The viscosity of emulsified meat mince is closely related to its fat and water retaining capacity (Choe et al., 2011). As depicted in Fig. 2, higher levels of added buckwheat powder resulted in higher initial viscosities of the sausage samples (p<0.05). The sausage samples devoid of buckwheat powder exhibited the lowest initial (108.1 Pa.s) and final (58.9 Pa.s) viscosities. Among the treated samples, the highest final viscosity (p<0.05) was observed for the sausage sample containing 3% added buckwheat powder. This result is attributable to the fact that buckwheat-powder dietary fiber increases water retention in meat emulsions. Kim et al. (2009) reported that higher amounts of added wheat fiber and isolated soybean powder led to increases in viscosity and emulsion stability of emulsion-type sausages, resulting in decreases in cooking loss. Overall, improvements in the cooking yields and viscosities of emulsified meat products will help producing stable sausages.
The relationship between the viscosity value and cooking yield of the meat batters prepared with various levels buckwheat powder is presented in Fig. 3. The viscosity value increased with increasing cooking yield in the batter (r2=0.7283) i.e. the correlation coefficient between the two measurements was high and positive. Kim et al. (2010) found that increases in the viscosity of a meat batter was primarily affected by water binding capacity and cooking yield. Also, Shand (2000) reported that increased viscosity led to increases in cooking yield and emulsion stability. This correlation demonstrates the relationship between emulsion viscosity and emulsion stability (Aktaş and Gençcelep, 2006).
There were no significant differences in the texture profiles among the treated samples (Table 3). Previous studies found similar trendy result that the addition of dietary fiber, especially insoluble fiber, led to increases in the hardness of meat products (García et al., 2002; Steenblock et al., 2001). This result might be due to the formation of insoluble 3-dimensional structure in emulsion-type meat products, originated from insoluble fiber which has water-binding and swelling ability (Backers and Noli, 1997).

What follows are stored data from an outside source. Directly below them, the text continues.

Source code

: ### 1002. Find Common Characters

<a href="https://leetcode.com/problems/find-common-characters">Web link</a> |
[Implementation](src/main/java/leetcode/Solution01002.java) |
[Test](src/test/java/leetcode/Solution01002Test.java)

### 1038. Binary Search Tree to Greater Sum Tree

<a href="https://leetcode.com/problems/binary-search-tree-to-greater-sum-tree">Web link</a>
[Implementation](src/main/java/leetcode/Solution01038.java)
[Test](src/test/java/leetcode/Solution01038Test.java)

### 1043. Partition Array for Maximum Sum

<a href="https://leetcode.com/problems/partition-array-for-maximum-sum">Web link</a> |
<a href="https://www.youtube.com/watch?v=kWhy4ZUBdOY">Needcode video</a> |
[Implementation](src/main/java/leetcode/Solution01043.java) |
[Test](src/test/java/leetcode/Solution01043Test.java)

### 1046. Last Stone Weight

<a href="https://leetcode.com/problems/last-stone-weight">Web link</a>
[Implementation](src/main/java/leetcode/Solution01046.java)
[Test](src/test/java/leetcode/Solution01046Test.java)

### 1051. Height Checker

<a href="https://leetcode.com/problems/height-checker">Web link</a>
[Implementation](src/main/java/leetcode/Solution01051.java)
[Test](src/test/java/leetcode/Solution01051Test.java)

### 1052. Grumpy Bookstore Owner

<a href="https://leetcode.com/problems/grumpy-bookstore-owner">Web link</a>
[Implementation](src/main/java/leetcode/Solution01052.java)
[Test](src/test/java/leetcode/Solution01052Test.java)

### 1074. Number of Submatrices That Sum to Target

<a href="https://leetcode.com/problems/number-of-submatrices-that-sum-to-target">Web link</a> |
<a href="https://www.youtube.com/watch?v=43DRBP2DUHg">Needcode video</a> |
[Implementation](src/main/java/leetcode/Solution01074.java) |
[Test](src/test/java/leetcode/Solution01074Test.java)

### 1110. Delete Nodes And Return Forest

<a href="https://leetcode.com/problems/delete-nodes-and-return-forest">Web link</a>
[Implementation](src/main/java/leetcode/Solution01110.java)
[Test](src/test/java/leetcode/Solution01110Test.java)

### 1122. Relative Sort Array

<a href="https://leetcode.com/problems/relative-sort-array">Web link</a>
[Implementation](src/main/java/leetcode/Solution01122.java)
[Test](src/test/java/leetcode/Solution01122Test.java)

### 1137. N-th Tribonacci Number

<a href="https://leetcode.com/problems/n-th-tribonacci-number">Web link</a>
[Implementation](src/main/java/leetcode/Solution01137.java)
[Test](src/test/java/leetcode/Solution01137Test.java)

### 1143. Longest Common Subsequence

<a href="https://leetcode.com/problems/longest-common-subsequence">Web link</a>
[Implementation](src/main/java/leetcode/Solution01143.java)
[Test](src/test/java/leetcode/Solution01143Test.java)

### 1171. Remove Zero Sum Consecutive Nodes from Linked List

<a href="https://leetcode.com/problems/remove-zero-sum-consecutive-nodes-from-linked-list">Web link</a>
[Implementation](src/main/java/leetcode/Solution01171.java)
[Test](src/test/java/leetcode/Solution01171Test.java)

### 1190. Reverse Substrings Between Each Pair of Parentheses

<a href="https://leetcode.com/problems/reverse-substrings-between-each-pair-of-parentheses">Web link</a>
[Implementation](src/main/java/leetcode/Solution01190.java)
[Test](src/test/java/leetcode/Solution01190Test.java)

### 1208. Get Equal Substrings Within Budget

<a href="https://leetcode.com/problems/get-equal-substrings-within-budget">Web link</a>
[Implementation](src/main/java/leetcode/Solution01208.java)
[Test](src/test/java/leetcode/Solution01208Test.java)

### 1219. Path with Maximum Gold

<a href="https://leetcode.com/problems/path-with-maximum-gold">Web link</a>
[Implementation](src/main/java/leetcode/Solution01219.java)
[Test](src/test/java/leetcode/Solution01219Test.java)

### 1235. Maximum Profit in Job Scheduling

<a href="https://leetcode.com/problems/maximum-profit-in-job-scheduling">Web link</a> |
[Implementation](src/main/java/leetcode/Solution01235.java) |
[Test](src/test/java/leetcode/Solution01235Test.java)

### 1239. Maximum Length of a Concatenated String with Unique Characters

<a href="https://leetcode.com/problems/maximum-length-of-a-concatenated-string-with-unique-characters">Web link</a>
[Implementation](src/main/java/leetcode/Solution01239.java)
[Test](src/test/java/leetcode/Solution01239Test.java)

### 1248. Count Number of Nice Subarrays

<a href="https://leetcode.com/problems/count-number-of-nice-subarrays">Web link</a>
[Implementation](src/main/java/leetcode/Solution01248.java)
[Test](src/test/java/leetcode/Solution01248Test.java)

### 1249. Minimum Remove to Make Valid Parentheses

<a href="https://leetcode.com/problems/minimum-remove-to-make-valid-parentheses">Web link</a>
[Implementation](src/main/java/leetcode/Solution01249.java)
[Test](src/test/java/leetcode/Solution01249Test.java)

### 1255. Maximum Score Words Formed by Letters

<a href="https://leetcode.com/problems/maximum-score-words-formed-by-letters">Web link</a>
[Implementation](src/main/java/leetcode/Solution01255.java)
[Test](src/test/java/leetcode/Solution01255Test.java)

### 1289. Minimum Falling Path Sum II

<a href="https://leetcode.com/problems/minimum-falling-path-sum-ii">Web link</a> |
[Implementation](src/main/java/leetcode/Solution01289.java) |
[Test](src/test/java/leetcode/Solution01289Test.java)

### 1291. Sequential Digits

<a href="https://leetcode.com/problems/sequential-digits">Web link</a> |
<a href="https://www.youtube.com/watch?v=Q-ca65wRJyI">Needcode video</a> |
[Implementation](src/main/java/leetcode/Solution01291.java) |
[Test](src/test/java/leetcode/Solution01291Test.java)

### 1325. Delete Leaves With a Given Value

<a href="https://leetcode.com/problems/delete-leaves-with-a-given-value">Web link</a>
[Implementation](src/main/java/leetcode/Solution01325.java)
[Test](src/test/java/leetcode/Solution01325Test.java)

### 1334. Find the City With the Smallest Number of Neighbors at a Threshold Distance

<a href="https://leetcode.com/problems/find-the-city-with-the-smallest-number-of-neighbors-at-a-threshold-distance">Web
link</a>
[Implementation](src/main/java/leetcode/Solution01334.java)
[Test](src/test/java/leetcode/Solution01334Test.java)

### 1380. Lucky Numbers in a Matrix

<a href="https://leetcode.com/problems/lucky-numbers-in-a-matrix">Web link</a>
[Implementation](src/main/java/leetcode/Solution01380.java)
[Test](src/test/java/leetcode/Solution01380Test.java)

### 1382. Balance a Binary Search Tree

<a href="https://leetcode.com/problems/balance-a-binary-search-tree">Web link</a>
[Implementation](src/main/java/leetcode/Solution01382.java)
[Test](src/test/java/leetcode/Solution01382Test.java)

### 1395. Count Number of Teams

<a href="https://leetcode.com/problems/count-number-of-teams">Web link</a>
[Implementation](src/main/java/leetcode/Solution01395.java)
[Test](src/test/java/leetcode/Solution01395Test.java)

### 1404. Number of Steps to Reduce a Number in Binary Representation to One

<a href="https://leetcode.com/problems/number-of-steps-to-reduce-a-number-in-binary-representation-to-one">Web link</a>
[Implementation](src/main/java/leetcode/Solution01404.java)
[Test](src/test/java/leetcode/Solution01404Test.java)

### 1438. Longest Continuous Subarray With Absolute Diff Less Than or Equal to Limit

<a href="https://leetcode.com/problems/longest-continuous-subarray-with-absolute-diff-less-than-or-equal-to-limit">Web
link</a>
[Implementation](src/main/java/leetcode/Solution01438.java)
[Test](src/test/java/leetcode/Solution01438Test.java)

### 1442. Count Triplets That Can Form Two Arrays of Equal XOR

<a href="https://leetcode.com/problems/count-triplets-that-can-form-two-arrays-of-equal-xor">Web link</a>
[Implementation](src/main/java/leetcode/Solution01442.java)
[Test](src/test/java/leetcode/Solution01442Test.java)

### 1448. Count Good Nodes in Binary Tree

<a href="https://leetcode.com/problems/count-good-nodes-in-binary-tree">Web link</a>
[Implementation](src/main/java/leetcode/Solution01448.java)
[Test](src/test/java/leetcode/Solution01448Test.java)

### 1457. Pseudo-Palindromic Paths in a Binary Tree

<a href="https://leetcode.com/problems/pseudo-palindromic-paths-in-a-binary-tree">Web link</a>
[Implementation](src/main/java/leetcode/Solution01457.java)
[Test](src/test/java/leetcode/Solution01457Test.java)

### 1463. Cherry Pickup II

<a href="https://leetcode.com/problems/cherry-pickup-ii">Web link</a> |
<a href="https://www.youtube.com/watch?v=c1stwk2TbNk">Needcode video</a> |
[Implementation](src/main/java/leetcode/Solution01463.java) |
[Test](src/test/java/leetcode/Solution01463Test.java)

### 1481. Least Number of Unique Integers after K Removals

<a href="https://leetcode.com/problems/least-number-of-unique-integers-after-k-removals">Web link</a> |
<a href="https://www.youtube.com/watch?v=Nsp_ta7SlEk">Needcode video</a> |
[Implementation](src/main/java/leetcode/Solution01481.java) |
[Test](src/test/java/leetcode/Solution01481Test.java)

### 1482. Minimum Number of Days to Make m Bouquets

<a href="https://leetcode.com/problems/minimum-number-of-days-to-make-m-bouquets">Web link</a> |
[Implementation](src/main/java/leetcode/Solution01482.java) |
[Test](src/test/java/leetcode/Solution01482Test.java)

The panel detected sensory changes upon the addition of buckwheat powder to the emulsion-type sausages (Table 4). The additions of 2% or 3% buckwheat powder resulted in higher (p<0.05) color and flavor scores, but lower tenderness scores compared to the other samples. Panel detected the significant difference in tenderness between control and treated samples with buckwheat powder, exhibiting numerical difference in instrumental tenderness. The sausages with 3% buckwheat powder had the highest (p<0.05) juiciness and overall acceptability scores among the treated samples.
Conclusion
The results of this study demonstrate the application of buckwheat powder in emulsion-type sausages as exhibiting enhancement in physicochemical properties such as moisture retention, cooking yield, and viscosity and sensory traits. Especially, the addition of 3% buckwheat powder in emulsion-type sausage showed stable emulsion formation with a lower fat content and similar sensory property compared to no-added buckwheat counterpart. Therefore, the addition of buckwheat powder at level of up to 3% in emulsion-type should induce beneficial effect on quality property.